Scan the records below. Copy every line in which the word "with" appears.
** Input follows **
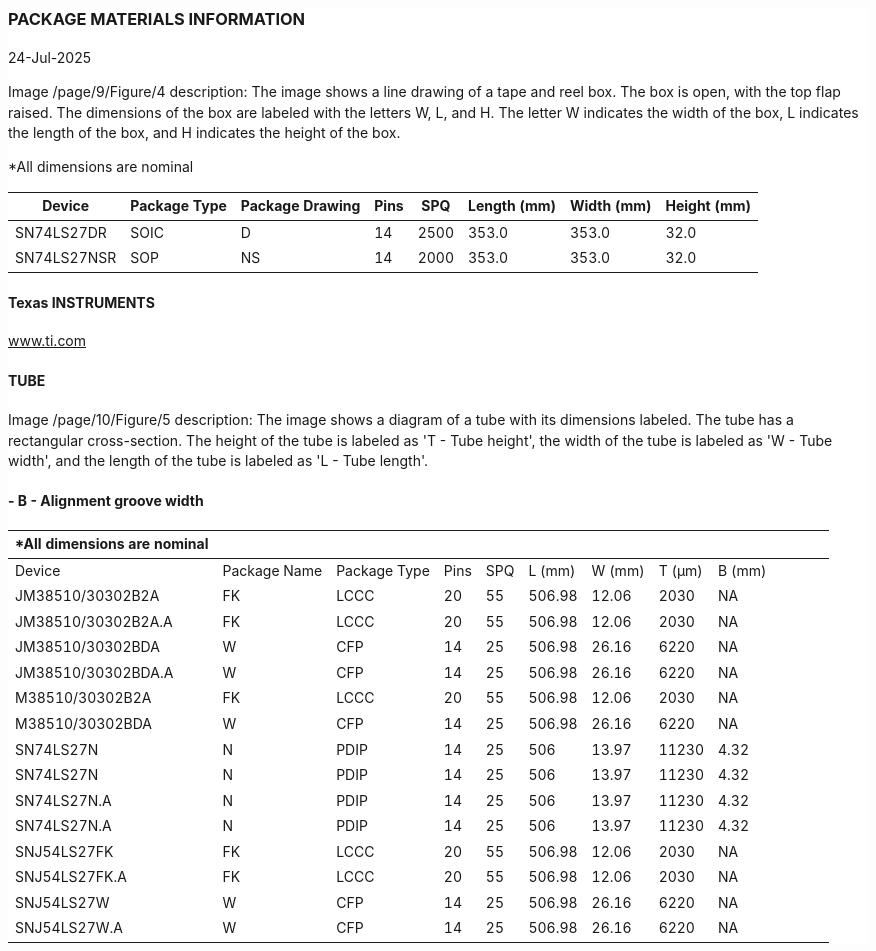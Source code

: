 ### PACKAGE MATERIALS INFORMATION

24-Jul-2025

Image /page/9/Figure/4 description: The image shows a line drawing of a tape and reel box. The box is open, with the top flap raised. The dimensions of the box are labeled with the letters W, L, and H. The letter W indicates the width of the box, L indicates the length of the box, and H indicates the height of the box.

\*All dimensions are nominal

| Device      | Package Type | Package Drawing | Pins | SPQ  | Length (mm) | Width (mm) | Height (mm) |
|-------------|--------------|-----------------|------|------|-------------|------------|-------------|
| SN74LS27DR  | SOIC         | D               | 14   | 2500 | 353.0       | 353.0      | 32.0        |
| SN74LS27NSR | SOP          | NS              | 14   | 2000 | 353.0       | 353.0      | 32.0        |

#### Texas INSTRUMENTS

www.ti.com

#### TUBE

Image /page/10/Figure/5 description: The image shows a diagram of a tube with its dimensions labeled. The tube has a rectangular cross-section. The height of the tube is labeled as 'T - Tube height', the width of the tube is labeled as 'W - Tube width', and the length of the tube is labeled as 'L - Tube length'.

#### - B - Alignment groove width

| *All dimensions are nominal |              |              |      |     |        |        |        |        |  |  |  |  |
|-----------------------------|--------------|--------------|------|-----|--------|--------|--------|--------|--|--|--|--|
| Device                      | Package Name | Package Type | Pins | SPQ | L (mm) | W (mm) | T (µm) | B (mm) |  |  |  |  |
| JM38510/30302B2A            | FK           | LCCC         | 20   | 55  | 506.98 | 12.06  | 2030   | NA     |  |  |  |  |
| JM38510/30302B2A.A          | FK           | LCCC         | 20   | 55  | 506.98 | 12.06  | 2030   | NA     |  |  |  |  |
| JM38510/30302BDA            | W            | CFP          | 14   | 25  | 506.98 | 26.16  | 6220   | NA     |  |  |  |  |
| JM38510/30302BDA.A          | W            | CFP          | 14   | 25  | 506.98 | 26.16  | 6220   | NA     |  |  |  |  |
| M38510/30302B2A             | FK           | LCCC         | 20   | 55  | 506.98 | 12.06  | 2030   | NA     |  |  |  |  |
| M38510/30302BDA             | W            | CFP          | 14   | 25  | 506.98 | 26.16  | 6220   | NA     |  |  |  |  |
| SN74LS27N                   | N            | PDIP         | 14   | 25  | 506    | 13.97  | 11230  | 4.32   |  |  |  |  |
| SN74LS27N                   | N            | PDIP         | 14   | 25  | 506    | 13.97  | 11230  | 4.32   |  |  |  |  |
| SN74LS27N.A                 | N            | PDIP         | 14   | 25  | 506    | 13.97  | 11230  | 4.32   |  |  |  |  |
| SN74LS27N.A                 | N            | PDIP         | 14   | 25  | 506    | 13.97  | 11230  | 4.32   |  |  |  |  |
| SNJ54LS27FK                 | FK           | LCCC         | 20   | 55  | 506.98 | 12.06  | 2030   | NA     |  |  |  |  |
| SNJ54LS27FK.A               | FK           | LCCC         | 20   | 55  | 506.98 | 12.06  | 2030   | NA     |  |  |  |  |
| SNJ54LS27W                  | W            | CFP          | 14   | 25  | 506.98 | 26.16  | 6220   | NA     |  |  |  |  |
| SNJ54LS27W.A                | W            | CFP          | 14   | 25  | 506.98 | 26.16  | 6220   | NA     |  |  |  |  |
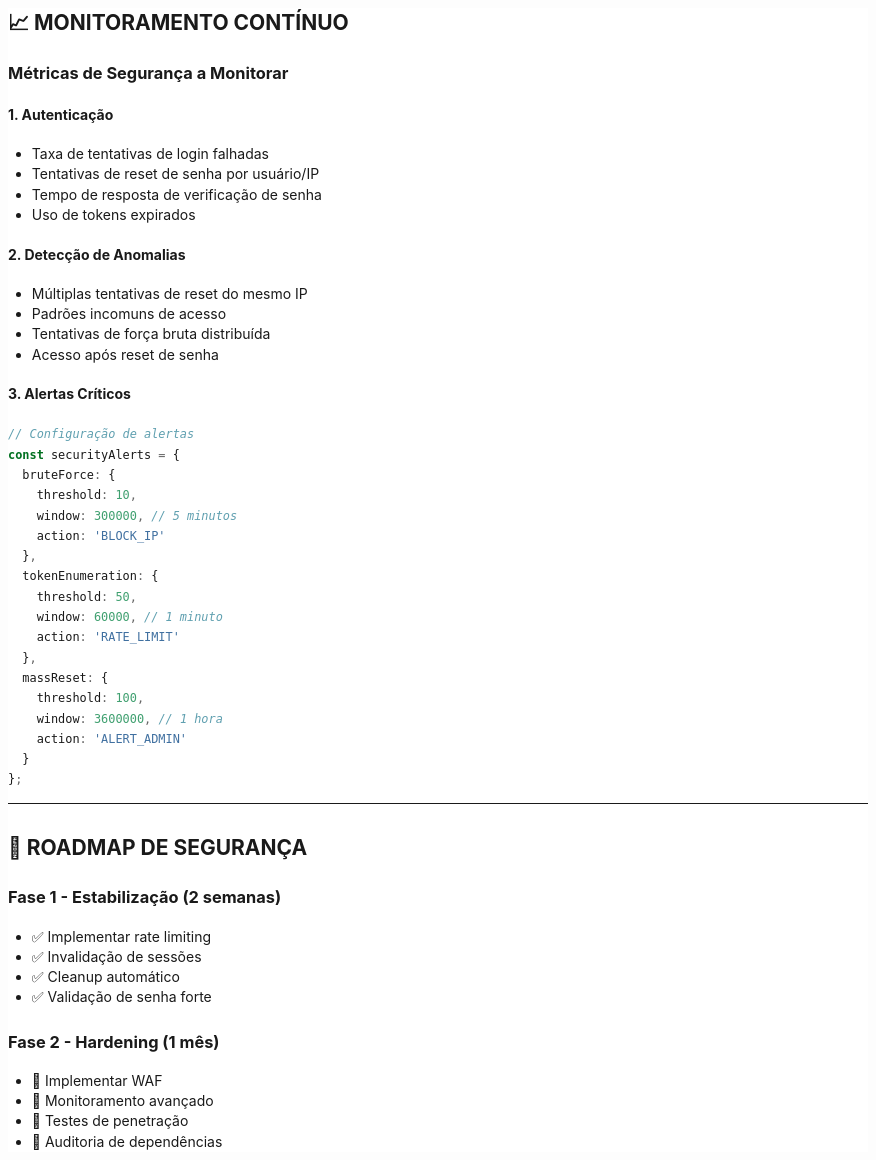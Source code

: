 
## 📈 MONITORAMENTO CONTÍNUO

### Métricas de Segurança a Monitorar

#### 1. Autenticação
- Taxa de tentativas de login falhadas
- Tentativas de reset de senha por usuário/IP
- Tempo de resposta de verificação de senha
- Uso de tokens expirados

#### 2. Detecção de Anomalias
- Múltiplas tentativas de reset do mesmo IP
- Padrões incomuns de acesso
- Tentativas de força bruta distribuída
- Acesso após reset de senha

#### 3. Alertas Críticos
```typescript
// Configuração de alertas
const securityAlerts = {
  bruteForce: {
    threshold: 10,
    window: 300000, // 5 minutos
    action: 'BLOCK_IP'
  },
  tokenEnumeration: {
    threshold: 50,
    window: 60000, // 1 minuto  
    action: 'RATE_LIMIT'
  },
  massReset: {
    threshold: 100,
    window: 3600000, // 1 hora
    action: 'ALERT_ADMIN'
  }
};
```

---

## 🚀 ROADMAP DE SEGURANÇA

### Fase 1 - Estabilização (2 semanas)
- ✅ Implementar rate limiting
- ✅ Invalidação de sessões
- ✅ Cleanup automático
- ✅ Validação de senha forte

### Fase 2 - Hardening (1 mês)
- 🔄 Implementar WAF
- 🔄 Monitoramento avançado
- 🔄 Testes de penetração
- 🔄 Auditoria de dependências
** End of Input **
**Reply:**
Image /page/9/Figure/4 description: The image shows a line drawing of a tape and reel box. The box is open, with the top flap raised. The dimensions of the box are labeled with the letters W, L, and H. The letter W indicates the width of the box, L indicates the length of the box, and H indicates the height of the box.
Image /page/10/Figure/5 description: The image shows a diagram of a tube with its dimensions labeled. The tube has a rectangular cross-section. The height of the tube is labeled as 'T - Tube height', the width of the tube is labeled as 'W - Tube width', and the length of the tube is labeled as 'L - Tube length'.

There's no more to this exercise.